Two other institutions that operated as quasi-banks were the Monte di Pietà and the Monte della Redenzione degli Schiavi. The Monti di Pieta was set up in 1598 and operated as an early banking institution fighting usury, which was prevalent at the time and associated with Jewish moneylenders, by providing loans secured by collateral to individuals in financial hardship, while the Monte della Redenzione degli Schiavi functioned as a fund for ransoming captives taken by Muslims.

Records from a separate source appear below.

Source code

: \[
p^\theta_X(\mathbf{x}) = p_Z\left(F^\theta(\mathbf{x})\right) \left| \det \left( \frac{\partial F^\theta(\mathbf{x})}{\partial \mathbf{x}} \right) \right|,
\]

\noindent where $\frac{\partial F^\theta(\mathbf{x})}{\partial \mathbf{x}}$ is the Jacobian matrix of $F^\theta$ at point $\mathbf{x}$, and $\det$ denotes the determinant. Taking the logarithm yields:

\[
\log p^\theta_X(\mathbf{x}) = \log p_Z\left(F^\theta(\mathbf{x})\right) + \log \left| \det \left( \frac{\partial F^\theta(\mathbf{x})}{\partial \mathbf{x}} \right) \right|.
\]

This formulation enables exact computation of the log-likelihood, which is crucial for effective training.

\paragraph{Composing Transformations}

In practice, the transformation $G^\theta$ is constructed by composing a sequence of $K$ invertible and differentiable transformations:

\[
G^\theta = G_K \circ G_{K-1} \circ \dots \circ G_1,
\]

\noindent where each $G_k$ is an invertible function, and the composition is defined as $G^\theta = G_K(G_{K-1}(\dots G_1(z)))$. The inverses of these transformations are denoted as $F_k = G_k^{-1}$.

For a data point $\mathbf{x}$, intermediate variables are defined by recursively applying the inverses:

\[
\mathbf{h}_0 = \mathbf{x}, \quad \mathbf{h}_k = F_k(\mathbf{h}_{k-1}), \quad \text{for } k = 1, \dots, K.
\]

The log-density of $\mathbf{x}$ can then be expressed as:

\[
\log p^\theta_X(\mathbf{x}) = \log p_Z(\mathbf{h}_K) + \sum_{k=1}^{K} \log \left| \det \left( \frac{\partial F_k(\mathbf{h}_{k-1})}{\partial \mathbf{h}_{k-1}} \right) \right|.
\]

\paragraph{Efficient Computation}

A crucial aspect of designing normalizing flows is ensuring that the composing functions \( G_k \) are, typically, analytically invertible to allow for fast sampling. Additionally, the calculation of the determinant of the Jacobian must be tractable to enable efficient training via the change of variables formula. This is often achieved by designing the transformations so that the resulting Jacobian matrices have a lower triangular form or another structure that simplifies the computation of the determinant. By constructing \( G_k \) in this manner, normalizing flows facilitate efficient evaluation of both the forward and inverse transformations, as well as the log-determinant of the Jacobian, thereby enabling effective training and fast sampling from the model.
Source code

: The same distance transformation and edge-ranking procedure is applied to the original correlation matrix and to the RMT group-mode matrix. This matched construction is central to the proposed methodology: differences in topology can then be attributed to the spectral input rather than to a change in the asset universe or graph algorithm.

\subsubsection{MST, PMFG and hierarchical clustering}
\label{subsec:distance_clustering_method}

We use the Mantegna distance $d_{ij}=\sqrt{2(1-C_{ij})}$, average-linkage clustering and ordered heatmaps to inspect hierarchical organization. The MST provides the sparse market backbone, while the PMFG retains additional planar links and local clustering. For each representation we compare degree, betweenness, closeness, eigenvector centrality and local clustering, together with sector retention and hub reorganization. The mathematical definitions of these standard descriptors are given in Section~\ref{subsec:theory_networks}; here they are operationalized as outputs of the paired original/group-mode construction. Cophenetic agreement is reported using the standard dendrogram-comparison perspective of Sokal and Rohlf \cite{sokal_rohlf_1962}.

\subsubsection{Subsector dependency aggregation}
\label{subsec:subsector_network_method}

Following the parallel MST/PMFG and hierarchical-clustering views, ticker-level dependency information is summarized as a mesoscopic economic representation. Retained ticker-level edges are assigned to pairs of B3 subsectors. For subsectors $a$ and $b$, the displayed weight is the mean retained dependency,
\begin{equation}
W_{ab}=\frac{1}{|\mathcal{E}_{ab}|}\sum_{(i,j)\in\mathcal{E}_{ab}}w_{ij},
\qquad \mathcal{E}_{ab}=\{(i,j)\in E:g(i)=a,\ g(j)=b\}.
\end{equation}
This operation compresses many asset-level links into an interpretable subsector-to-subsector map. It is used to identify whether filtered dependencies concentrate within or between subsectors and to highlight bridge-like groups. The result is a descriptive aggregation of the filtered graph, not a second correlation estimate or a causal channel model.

The two funds merged just before the Knights' expulsion from Malta in 1798. Like the Massa Frumentaria, the French despoiled the Monte di Pietà of its assets, valued at 443,484 scudi in 1798. (See main articles on the Monte di Pietà )and the Monte della Redenzione degli Schiavi.)

At the turn of the century, a farm labourer's daily income was only about one-third of a scudo, providing some context to the more than 2.2 million scudi looted from the Maltese financial system during the French occupation. (The daily wage of the farm labourer around the beginnings of the 1800s was 6¾ pence. At the time, the British pound sterling was subdivided into 20 shillings, each of 12 (old) pence, making it a total of 240 pence (see Sterling prior to decimalisation), which was also equivalent to 12 scudi', meaning that one scudo was equivalent to 20 pence. Hence, a farm labourer would need to work roughly three days to earn a scudo.) The looted funds were never returned.